[M3devel] closure marker

Jay K jay.krell at cornell.edu
Sun May 30 13:44:29 CEST 2010


gcc generates code on the stack.
 Which Tony and I both don't like.
  I think you could change it to generate on an executable heap though -- after all, Java and C# do still work.
  And ATL even does this, to get the this pointer to a WindowProc.


We could use a per-target marker if necessary.


We do pass function pointers to C -- window procs, thread entry.
However, we could handled through a little glue code.


As well, we could disallow passing function pointers to <* external *> functions.
Or taking the address of <* external *> functions.


So interesting idea then -- change procedure pointers to be two words, function pointer and static link?
 Too inefficient? Too incompatible? Too big of a change?

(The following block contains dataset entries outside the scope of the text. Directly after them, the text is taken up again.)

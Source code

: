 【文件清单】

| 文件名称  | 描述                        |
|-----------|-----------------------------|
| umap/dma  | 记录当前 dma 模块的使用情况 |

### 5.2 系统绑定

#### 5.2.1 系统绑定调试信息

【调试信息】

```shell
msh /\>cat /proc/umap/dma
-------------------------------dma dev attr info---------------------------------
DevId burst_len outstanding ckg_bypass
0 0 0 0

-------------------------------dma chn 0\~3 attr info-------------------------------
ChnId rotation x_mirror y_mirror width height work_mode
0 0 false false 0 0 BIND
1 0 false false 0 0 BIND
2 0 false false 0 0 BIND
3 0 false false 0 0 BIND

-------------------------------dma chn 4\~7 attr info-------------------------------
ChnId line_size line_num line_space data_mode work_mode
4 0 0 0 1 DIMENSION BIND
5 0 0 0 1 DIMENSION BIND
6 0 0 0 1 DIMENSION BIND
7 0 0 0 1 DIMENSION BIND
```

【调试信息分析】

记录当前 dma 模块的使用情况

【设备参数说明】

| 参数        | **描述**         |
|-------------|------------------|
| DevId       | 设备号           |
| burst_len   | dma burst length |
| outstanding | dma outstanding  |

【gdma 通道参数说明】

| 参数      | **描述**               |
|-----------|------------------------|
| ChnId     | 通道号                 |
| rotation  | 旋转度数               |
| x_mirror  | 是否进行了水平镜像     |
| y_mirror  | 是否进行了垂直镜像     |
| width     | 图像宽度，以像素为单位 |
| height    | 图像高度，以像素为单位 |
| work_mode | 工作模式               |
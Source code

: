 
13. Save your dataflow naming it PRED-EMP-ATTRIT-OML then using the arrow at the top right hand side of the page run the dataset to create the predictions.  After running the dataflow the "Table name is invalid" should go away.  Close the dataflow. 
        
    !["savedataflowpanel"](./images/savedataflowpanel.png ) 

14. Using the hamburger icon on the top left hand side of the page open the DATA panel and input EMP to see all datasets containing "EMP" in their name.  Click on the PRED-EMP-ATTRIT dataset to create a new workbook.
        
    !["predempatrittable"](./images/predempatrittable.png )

Actually toplevel could benefit from non-null static link, for the sake of position independence.
Some C calling conventions do this sort of thing.


 - Jay


----------------------------------------
> Date: Sun, 30 May 2010 02:56:47 -0400
> From: hendrik at topoi.pooq.com
> To: m3devel at elegosoft.com
> Subject: Re: [M3devel] closure marker
>
> On Sun, May 30, 2010 at 07:45:38AM +0000, Jay K wrote:
>>
>>> On the target in question, native word is 64 bits. Closures are three words, as
>>> usual, all 64-bits and aligned to 64 bits.
>>
>> Right.
>> Though I think for IA64 we might need 128bit marker.
>>  At least that is the easy conclusion barring deeper understanding.
>>
> ...
> ...
>>
>>
>> Size and density are the generally dominant performance factors in most systems.
>> Touching the disk to page in stuff is among the slowest operations by far, so
>> reducing size, in order to reduce the number of pages touched, is important.
>>   Bigger code that is deemed "faster" is rarely preferred.
>>   Smaller code is also preferred in "embedded" systems.
>>
> ...
> ...>
>> No. Really, no. How much are you willing to bet that valid code can't being with 16_FF.
>> I'm not willing to make that bet.
>> Even the notion of 4 or 8 byte -1 I find tenuous.
>> You cannot portably/easily guarantee that such bytes aren't valid/existant code.
>> You must research all the various architecture encodings.
>>   Granted, we are only talking about function prologues..
>> The longer the sequence, the statistically less likely it is valid or existant code.
>> And there is a limit, per-architecture.
>> Many architectures have fixed length instructions.
>> On such architectures, going beyond that length does not change the odds of validity,
>> though does change the odds of existance (if valid). But our hope is really for invalidity,
>> not mere non-existance.
>>
> ...
> ...
>>
>> Again though, my real goal is to try to remove platform-specificity.
>> Something that can be made true for all architectures with no downside, should be made so,
>> and the variable removed.
>>
>>
>> I'd also like to understand what this all might look like with a portable C generating backend.
>> Clearly, reasonably the generated code might need to be able to say:
>>  #if WORD_SIZE == 4
>>  #if ENDIAN == LITTLE_ENDIAN
>>
>>
>> but hopefully not much else.
>> And maybe not even those. :)
>>
>>
>>  - Jay
>>
> If you can't find a bit pattern that's code on all architectures,
> neither as code address or as instructions, and you insist on being
> completely target-independent, the only solution I see is to make
> procedure addresses into two-word objects. Instead of using the pointer
> to the code as procedure address, you use the two-word closure as
> procedure address, and copy those two words around as the address of a
> procedure. For top-level procedures, use NIL as the environment poi
> ter.
>
> I was really surprised when I discovered that Modula 3 didn't do it this
> way.
>
> It's really a trade-off between data size (procedure pointers being
> bigger) and code size (procedure calls should be fast and avoid a lot of
> run-time checks)
>
> What does gcc use for the addresses of nested procedures? Does it
> generate code dynamically on the stack or heap to make it fit into one
> word?
>
> Oh. There's also a compatibility issue. To what extent are we
> constrained to use the same coding as C for procedure addresses?